══ Record set ══
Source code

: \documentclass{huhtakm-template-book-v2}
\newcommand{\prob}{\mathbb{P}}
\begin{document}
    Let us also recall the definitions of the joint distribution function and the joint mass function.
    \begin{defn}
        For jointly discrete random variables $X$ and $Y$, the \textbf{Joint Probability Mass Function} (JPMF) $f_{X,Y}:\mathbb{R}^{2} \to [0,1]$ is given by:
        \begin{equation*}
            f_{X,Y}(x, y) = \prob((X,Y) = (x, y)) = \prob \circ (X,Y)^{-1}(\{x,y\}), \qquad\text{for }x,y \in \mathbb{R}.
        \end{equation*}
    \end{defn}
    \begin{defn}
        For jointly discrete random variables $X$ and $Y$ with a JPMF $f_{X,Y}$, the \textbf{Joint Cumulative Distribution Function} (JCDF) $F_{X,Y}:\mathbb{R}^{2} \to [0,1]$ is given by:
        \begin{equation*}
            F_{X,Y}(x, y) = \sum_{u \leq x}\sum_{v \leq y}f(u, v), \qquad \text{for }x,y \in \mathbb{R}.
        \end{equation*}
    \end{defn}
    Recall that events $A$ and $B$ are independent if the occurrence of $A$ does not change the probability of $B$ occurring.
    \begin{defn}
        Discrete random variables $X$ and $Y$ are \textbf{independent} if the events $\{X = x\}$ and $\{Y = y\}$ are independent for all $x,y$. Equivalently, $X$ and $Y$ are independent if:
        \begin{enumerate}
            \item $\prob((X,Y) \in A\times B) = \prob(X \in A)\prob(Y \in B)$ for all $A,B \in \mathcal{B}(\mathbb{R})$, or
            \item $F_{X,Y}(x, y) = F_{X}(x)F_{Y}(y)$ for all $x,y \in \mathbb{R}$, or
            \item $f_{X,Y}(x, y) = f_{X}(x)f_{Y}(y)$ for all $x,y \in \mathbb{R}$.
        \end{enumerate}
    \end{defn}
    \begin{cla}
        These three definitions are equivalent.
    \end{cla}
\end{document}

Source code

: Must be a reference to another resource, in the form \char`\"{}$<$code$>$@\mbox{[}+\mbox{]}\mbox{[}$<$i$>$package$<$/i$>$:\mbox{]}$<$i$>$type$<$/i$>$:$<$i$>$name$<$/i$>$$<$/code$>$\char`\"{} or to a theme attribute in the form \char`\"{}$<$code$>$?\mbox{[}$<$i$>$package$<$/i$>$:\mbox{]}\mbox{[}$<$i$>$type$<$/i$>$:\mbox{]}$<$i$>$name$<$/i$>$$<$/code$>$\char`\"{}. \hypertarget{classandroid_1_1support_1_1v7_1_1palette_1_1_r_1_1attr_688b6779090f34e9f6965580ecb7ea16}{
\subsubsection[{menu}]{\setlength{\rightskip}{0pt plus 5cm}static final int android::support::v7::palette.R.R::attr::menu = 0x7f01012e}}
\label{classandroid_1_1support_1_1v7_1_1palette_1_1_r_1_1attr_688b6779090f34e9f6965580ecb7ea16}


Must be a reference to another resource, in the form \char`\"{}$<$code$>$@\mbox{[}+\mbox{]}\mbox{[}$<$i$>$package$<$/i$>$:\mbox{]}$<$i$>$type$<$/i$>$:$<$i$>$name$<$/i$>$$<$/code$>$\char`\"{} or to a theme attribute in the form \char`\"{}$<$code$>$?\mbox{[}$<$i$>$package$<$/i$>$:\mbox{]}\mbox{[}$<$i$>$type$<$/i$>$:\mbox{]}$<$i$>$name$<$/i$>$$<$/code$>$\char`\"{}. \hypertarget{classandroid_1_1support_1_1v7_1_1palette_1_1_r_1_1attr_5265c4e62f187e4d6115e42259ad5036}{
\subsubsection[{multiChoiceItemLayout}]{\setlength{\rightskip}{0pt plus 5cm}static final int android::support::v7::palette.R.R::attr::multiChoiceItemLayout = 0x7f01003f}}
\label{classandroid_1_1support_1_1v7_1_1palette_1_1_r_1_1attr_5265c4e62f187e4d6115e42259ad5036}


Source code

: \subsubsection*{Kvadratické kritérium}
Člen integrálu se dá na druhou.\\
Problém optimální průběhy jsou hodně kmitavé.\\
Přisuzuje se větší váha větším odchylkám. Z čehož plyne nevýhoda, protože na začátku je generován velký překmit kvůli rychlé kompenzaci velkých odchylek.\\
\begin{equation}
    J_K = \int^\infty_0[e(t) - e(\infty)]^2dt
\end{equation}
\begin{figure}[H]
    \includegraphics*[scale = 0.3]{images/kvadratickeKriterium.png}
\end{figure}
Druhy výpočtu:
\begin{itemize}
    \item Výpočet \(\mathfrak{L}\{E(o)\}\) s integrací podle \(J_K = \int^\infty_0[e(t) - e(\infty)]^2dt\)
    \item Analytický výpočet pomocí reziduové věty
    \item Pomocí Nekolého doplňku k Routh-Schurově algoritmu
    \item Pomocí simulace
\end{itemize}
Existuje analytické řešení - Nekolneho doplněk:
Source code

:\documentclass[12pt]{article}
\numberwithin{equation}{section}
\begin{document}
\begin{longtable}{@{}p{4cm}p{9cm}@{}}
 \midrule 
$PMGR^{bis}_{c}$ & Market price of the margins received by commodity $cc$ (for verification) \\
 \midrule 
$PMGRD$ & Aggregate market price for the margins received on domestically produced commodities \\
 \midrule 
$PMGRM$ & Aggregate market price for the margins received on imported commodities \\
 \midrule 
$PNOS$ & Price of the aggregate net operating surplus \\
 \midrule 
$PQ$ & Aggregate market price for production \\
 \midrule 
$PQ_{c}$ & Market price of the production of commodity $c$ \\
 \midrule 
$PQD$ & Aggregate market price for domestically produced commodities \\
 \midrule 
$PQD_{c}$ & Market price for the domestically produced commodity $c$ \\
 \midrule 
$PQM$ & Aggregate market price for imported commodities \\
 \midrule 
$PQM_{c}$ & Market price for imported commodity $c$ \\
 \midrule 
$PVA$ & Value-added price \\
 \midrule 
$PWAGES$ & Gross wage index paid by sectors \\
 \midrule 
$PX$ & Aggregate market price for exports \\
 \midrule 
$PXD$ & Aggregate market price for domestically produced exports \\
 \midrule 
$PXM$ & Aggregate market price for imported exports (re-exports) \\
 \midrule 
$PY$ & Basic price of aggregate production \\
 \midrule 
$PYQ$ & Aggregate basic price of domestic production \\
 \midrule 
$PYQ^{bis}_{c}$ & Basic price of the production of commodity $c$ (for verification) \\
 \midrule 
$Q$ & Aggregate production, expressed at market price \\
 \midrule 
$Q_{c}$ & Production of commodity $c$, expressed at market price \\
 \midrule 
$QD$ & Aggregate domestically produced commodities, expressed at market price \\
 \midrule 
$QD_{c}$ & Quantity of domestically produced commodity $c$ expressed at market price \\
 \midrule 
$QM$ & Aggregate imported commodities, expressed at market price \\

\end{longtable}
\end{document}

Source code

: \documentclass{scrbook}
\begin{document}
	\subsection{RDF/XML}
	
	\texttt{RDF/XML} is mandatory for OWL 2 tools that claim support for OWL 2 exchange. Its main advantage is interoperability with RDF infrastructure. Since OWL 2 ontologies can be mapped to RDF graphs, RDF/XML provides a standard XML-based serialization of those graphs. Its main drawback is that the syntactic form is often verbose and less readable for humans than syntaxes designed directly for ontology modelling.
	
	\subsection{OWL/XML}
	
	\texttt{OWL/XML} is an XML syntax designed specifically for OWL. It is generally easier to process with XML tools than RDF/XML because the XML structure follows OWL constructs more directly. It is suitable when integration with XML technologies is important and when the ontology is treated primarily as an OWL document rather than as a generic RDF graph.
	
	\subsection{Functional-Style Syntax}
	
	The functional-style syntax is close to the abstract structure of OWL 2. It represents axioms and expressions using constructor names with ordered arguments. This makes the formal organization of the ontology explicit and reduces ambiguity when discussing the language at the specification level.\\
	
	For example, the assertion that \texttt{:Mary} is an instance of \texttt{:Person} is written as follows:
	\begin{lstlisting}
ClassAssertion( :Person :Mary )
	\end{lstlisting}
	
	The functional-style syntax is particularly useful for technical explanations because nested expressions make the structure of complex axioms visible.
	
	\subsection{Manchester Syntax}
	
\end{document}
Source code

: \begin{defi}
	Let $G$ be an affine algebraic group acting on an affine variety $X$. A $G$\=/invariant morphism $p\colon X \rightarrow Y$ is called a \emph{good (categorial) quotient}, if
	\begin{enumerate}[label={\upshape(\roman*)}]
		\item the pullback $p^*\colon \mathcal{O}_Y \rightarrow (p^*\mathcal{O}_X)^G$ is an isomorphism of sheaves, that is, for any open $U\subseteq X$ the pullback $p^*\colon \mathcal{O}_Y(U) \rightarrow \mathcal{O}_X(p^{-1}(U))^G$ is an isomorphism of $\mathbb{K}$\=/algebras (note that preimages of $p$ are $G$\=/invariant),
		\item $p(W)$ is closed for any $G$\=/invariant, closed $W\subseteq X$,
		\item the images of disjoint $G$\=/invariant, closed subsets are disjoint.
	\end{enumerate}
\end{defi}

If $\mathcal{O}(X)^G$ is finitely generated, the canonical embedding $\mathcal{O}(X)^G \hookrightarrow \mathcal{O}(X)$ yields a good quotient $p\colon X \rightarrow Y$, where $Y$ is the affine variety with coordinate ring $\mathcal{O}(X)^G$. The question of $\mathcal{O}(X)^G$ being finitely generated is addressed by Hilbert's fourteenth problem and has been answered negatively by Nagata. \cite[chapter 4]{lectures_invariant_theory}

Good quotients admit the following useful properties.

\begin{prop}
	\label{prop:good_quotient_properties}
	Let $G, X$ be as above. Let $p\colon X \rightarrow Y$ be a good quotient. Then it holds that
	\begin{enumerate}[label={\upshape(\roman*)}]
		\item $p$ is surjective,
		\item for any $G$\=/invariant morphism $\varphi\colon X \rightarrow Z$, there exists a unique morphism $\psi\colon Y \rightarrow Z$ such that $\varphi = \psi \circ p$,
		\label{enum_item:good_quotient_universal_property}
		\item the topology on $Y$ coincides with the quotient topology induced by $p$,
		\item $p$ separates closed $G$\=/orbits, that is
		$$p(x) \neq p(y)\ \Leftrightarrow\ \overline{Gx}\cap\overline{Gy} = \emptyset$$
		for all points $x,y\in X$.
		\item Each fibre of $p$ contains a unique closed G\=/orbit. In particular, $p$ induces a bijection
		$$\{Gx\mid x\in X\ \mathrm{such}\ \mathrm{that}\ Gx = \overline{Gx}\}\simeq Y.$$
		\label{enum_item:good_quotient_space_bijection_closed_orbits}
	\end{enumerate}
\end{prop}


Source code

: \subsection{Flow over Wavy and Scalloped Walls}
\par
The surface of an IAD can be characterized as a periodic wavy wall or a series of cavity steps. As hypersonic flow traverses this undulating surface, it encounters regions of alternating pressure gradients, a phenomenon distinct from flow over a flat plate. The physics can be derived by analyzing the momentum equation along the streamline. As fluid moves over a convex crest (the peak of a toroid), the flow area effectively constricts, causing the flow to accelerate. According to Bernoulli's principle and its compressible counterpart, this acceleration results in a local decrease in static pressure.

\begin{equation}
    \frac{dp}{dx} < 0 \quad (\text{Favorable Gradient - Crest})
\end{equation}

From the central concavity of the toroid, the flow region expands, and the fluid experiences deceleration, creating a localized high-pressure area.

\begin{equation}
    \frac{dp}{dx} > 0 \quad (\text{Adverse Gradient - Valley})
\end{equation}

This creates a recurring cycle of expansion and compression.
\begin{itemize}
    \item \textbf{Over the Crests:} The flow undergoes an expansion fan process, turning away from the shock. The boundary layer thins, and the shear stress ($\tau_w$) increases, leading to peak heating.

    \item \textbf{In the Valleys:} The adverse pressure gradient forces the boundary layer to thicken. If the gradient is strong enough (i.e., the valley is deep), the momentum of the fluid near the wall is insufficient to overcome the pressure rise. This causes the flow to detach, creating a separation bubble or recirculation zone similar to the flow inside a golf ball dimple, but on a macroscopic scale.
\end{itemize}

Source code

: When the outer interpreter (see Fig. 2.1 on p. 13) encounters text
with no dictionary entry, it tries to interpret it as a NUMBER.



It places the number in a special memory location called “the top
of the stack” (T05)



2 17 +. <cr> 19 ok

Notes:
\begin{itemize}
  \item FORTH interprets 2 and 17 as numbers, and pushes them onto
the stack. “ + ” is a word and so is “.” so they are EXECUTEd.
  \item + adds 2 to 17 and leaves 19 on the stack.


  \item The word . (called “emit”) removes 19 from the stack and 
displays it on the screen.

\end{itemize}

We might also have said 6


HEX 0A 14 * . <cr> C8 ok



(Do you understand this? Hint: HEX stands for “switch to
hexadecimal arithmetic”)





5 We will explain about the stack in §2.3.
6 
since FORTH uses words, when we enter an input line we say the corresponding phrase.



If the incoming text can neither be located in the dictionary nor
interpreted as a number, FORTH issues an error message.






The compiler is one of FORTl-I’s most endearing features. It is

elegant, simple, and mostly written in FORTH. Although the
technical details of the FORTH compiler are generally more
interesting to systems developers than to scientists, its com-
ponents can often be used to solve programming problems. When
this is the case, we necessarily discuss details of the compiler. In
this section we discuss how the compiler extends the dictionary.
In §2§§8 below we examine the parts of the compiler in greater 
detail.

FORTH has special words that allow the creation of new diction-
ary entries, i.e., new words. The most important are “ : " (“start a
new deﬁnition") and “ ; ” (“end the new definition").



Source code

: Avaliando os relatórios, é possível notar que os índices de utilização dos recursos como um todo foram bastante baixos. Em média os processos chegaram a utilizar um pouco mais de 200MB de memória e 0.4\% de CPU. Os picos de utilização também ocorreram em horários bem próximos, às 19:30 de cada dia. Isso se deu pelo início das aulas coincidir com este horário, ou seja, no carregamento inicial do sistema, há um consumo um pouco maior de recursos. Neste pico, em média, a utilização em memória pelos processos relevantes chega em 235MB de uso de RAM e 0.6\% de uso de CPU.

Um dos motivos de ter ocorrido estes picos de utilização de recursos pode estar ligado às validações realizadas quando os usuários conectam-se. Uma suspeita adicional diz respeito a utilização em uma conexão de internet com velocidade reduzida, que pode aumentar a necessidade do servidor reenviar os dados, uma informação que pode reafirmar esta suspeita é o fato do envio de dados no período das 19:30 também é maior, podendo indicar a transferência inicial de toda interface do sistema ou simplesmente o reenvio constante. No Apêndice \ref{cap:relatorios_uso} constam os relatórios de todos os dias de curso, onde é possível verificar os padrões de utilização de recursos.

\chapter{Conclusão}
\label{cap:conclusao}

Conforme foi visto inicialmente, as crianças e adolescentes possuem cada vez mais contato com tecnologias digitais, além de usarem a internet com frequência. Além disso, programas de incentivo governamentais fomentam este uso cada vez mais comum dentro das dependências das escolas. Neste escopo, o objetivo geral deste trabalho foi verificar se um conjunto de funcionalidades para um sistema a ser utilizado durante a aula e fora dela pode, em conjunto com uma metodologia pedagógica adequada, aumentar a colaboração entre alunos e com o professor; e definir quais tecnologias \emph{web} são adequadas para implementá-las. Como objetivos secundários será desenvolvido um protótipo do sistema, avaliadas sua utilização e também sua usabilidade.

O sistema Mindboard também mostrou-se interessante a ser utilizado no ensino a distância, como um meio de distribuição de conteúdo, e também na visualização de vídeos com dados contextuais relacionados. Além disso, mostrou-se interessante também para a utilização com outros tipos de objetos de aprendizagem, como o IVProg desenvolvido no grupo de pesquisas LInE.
═══
| Problem |
In the records above, how many lines include "given"? Reply only with the number.

| Result of this task |
2